[Items from a data source]
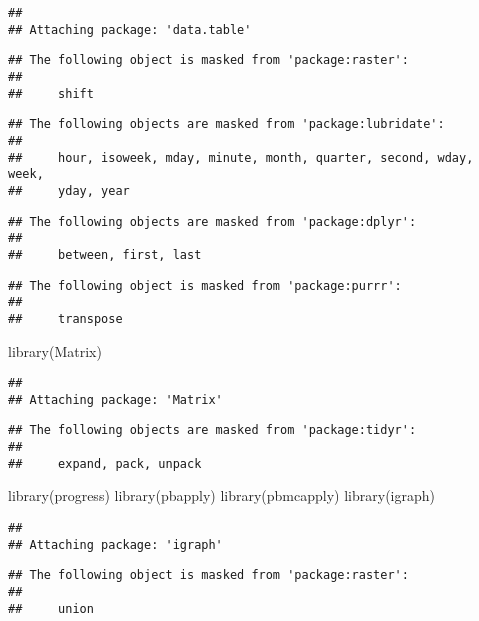 \documentclass[
]{article}
\newenvironment{Shaded}{\begin{snugshade}}{\end{snugshade}}
\newcommand{\FunctionTok}[1]{\textcolor[rgb]{0.00,0.00,0.00}{#1}}
\newcommand{\NormalTok}[1]{#1}
\begin{document}
\begin{verbatim}
## 
## Attaching package: 'data.table'
\end{verbatim}

\begin{verbatim}
## The following object is masked from 'package:raster':
## 
##     shift
\end{verbatim}

\begin{verbatim}
## The following objects are masked from 'package:lubridate':
## 
##     hour, isoweek, mday, minute, month, quarter, second, wday, week,
##     yday, year
\end{verbatim}

\begin{verbatim}
## The following objects are masked from 'package:dplyr':
## 
##     between, first, last
\end{verbatim}

\begin{verbatim}
## The following object is masked from 'package:purrr':
## 
##     transpose
\end{verbatim}

\begin{Shaded}
\begin{Highlighting}[]
\FunctionTok{library}\NormalTok{(Matrix)}
\end{Highlighting}
\end{Shaded}

\begin{verbatim}
## 
## Attaching package: 'Matrix'
\end{verbatim}

\begin{verbatim}
## The following objects are masked from 'package:tidyr':
## 
##     expand, pack, unpack
\end{verbatim}

\begin{Shaded}
\begin{Highlighting}[]
\FunctionTok{library}\NormalTok{(progress)}
\FunctionTok{library}\NormalTok{(pbapply)}
\FunctionTok{library}\NormalTok{(pbmcapply)}
\FunctionTok{library}\NormalTok{(igraph)}
\end{Highlighting}
\end{Shaded}

\begin{verbatim}
## 
## Attaching package: 'igraph'
\end{verbatim}

\begin{verbatim}
## The following object is masked from 'package:raster':
## 
##     union
\end{verbatim}
\end{document}
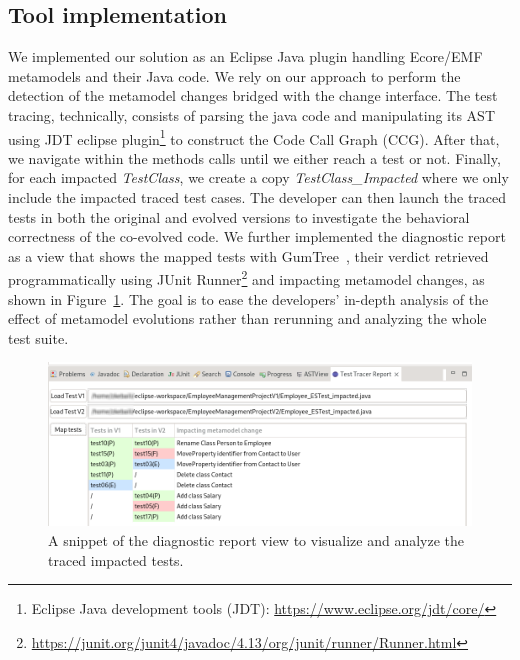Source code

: \subsection{Tool implementation}

We implemented our solution as an Eclipse Java plugin handling Ecore/EMF metamodels and their Java code. %
We rely on our approach \cite{khelladi2015detecting} to perform the detection of the metamodel changes bridged with the change interface. 
The test tracing, technically, consists of parsing the java code and manipulating its AST using JDT eclipse plugin\footnote{Eclipse Java development tools (JDT): \url{https://www.eclipse.org/jdt/core/}} to construct the Code Call Graph (CCG). After that, we navigate within the methods calls until we either reach a test or not. Finally, for each impacted \emph{TestClass}, we create a copy \emph{TestClass\_Impacted} where we only include the impacted traced test cases. The developer can then launch the traced tests in both the original and evolved versions to investigate the behavioral correctness of the co-evolved code. 
%
We further implemented the diagnostic report as a view that shows the mapped tests with GumTree~\cite{falleri2014fine}, their verdict retrieved programmatically using JUnit Runner\footnote{\url{https://junit.org/junit4/javadoc/4.13/org/junit/runner/Runner.html}} and impacting metamodel changes, as shown in Figure~\ref{fig:toolView}. The goal is to ease the developers' in-depth analysis of the effect of metamodel evolutions rather than rerunning and analyzing the whole test suite.

\begin{figure}[tb]
	\centering
	\includegraphics[width=1\textwidth]{./pics/chapter2pics/TestTraceReport.png}
	\caption{A snippet of the diagnostic report view to visualize and analyze the traced impacted tests.}
	\label{fig:toolView}
\end{figure}
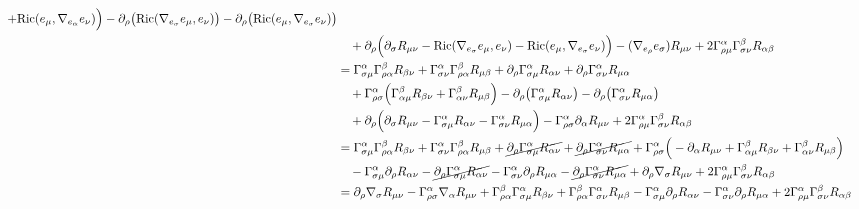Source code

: \documentclass[a4paper,11pt]{article}
\numberwithin{equation}{section}
\theoremstyle{definition}
\newcommand{\R}{{\mathrm{Ric}}}
\begin{document}
\begin{align*}
    + \R( e_\mu ,\nabla_{e_\alpha}e_\nu )\Big)
    - \partial_\rho \big(\R(\nabla_{e_\sigma} e_\mu , e_\nu )\big)
    - \partial_\rho\big(\R(e_\mu , \nabla_{e_\sigma} e_\nu )\big)  \\
    & \quad + \partial_\rho \Big( \partial_\sigma R_{\mu\nu} 
    - \R(\nabla_{e_\sigma} e_\mu , e_\nu ) 
    - \R(e_\mu , \nabla_{e_\sigma} e_\nu )\Big)
    -(\nabla_{e_\rho} e_\sigma) R_{\mu\nu}  
    + 2 \Gamma_{\rho\mu}^\alpha \Gamma_{\sigma\nu}^\beta R_{\alpha\beta}\\
    &=\Gamma_{\sigma\mu}^\alpha\Gamma_{\rho\alpha}^\beta R_{\beta\nu}
    + \Gamma_{\sigma\nu}^\alpha\Gamma_{\rho\alpha}^\beta R_{\mu\beta}
    + \partial_\rho \Gamma_{\sigma\mu}^\alpha R_{\alpha\nu}
    + \partial_\rho\Gamma_{\sigma\nu}^\alpha R_{\mu\alpha} \\
    &\quad 
    + \Gamma_{\rho\sigma}^\alpha \Big(
    \Gamma_{\alpha\mu}^\beta R_{\beta\nu}
    + \Gamma_{\alpha\nu}^\beta R_{\mu\beta}\Big)
    - \partial_\rho \big(\Gamma_{\sigma\mu}^\alpha R_{\alpha\nu}\big)
    - \partial_\rho\big(\Gamma_{\sigma\nu}^\alpha R_{\mu\alpha}\big)  \\
    & \quad + \partial_\rho \Big( \partial_\sigma R_{\mu\nu} 
    - \Gamma_{\sigma\mu}^\alpha R_{\alpha\nu}
    - \Gamma_{\sigma\nu}^\alpha R_{\mu\alpha} \Big)
    -\Gamma_{\rho\sigma}^\alpha \partial_\alpha R_{\mu\nu}  
    + 2 \Gamma_{\rho\mu}^\alpha \Gamma_{\sigma\nu}^\beta R_{\alpha\beta}\\
    &=\Gamma_{\sigma\mu}^\alpha\Gamma_{\rho\alpha}^\beta R_{\beta\nu}
    + \Gamma_{\sigma\nu}^\alpha\Gamma_{\rho\alpha}^\beta R_{\mu\beta}
    + \cancel{\partial_\rho \Gamma_{\sigma\mu}^\alpha R_{\alpha\nu}}
    + \cancel{\partial_\rho\Gamma_{\sigma\nu}^\alpha R_{\mu\alpha}}
    + \Gamma_{\rho\sigma}^\alpha \Big(- \partial_\alpha R_{\mu\nu}
    + \Gamma_{\alpha\mu}^\beta R_{\beta\nu}
    + \Gamma_{\alpha\nu}^\beta R_{\mu\beta}\Big) \\
    &\quad 
    - \Gamma_{\sigma\mu}^\alpha \partial_\rho R_{\alpha\nu}
    - \cancel{\partial_\rho \Gamma_{\sigma\mu}^\alpha R_{\alpha\nu}}
    - \Gamma_{\sigma\nu}^\alpha \partial_\rho R_{\mu\alpha}
    - \cancel{\partial_\rho \Gamma_{\sigma\nu}^\alpha R_{\mu\alpha}}
    + \partial_\rho \nabla_\sigma R_{\mu\nu} 
    + 2 \Gamma_{\rho\mu}^\alpha \Gamma_{\sigma\nu}^\beta R_{\alpha\beta}\\
    &=\partial_\rho \nabla_\sigma R_{\mu\nu}
    - \Gamma_{\rho\sigma}^\alpha \nabla_\alpha R_{\mu\nu}
    + \Gamma_{\rho\alpha}^\beta \Gamma_{\sigma\mu}^\alpha R_{\beta\nu}
    + \Gamma_{\rho\alpha}^\beta \Gamma_{\sigma\nu}^\alpha R_{\mu\beta}
    - \Gamma_{\sigma\mu}^\alpha \partial_\rho R_{\alpha\nu}
    - \Gamma_{\sigma\nu}^\alpha \partial_\rho R_{\mu\alpha}
    + 2 \Gamma_{\rho\mu}^\alpha \Gamma_{\sigma\nu}^\beta R_{\alpha\beta}
\end{align*}
\end{document}
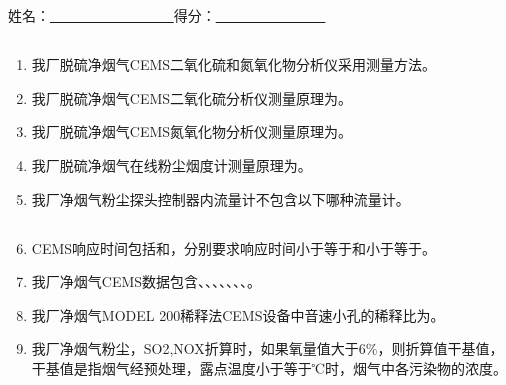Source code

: \documentclass{book}
\begin{document}
		\else						%
		\fi						%
\chapter[2024年09月份技术培训考试]{	\hspace*{-0.3em}}
姓名：\uline{ \ \  \  \ \ \ \ \ \ \ \ \ \ \ \ \ \ }\hfill 得分：\uline{ \ \  \  \ \ \ \ \ \  \ \ \ \ \ \ }
\section{}
\begin{enumerate}
\item 我厂脱硫净烟气CEMS二氧化硫和氮氧化物分析仪采用测量方法。
\item 我厂脱硫净烟气CEMS二氧化硫分析仪测量原理为。
\item 我厂脱硫净烟气CEMS氮氧化物分析仪测量原理为。
\item 我厂脱硫净烟气在线粉尘烟度计测量原理为。
\item 我厂净烟气粉尘探头控制器内流量计不包含以下哪种流量计。
\end{enumerate}
\section{}
\begin{enumerate}
	\setcounter{enumi}{5}
	\item CEMS响应时间包括和，分别要求响应时间小于等于和小于等于。
\item 我厂净烟气CEMS数据包含、、、、、、、。
	\item 我厂净烟气MODEL 200稀释法CEMS设备中音速小孔的稀释比为。
\item 我厂净烟气粉尘，SO2,NOX折算时，如果氧量值大于6\%，则折算值干基值，干基值是指烟气经预处理，露点温度小于等于℃时，烟气中各污染物的浓度。
\end{enumerate}
\end{document}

EXERCISE PROMPT: Extract every line of the records above that contains the word "objects".

OUTPUT OF THE EXERCISE:
## The following objects are masked from 'package:lubridate':
## The following objects are masked from 'package:dplyr':
## The following objects are masked from 'package:tidyr':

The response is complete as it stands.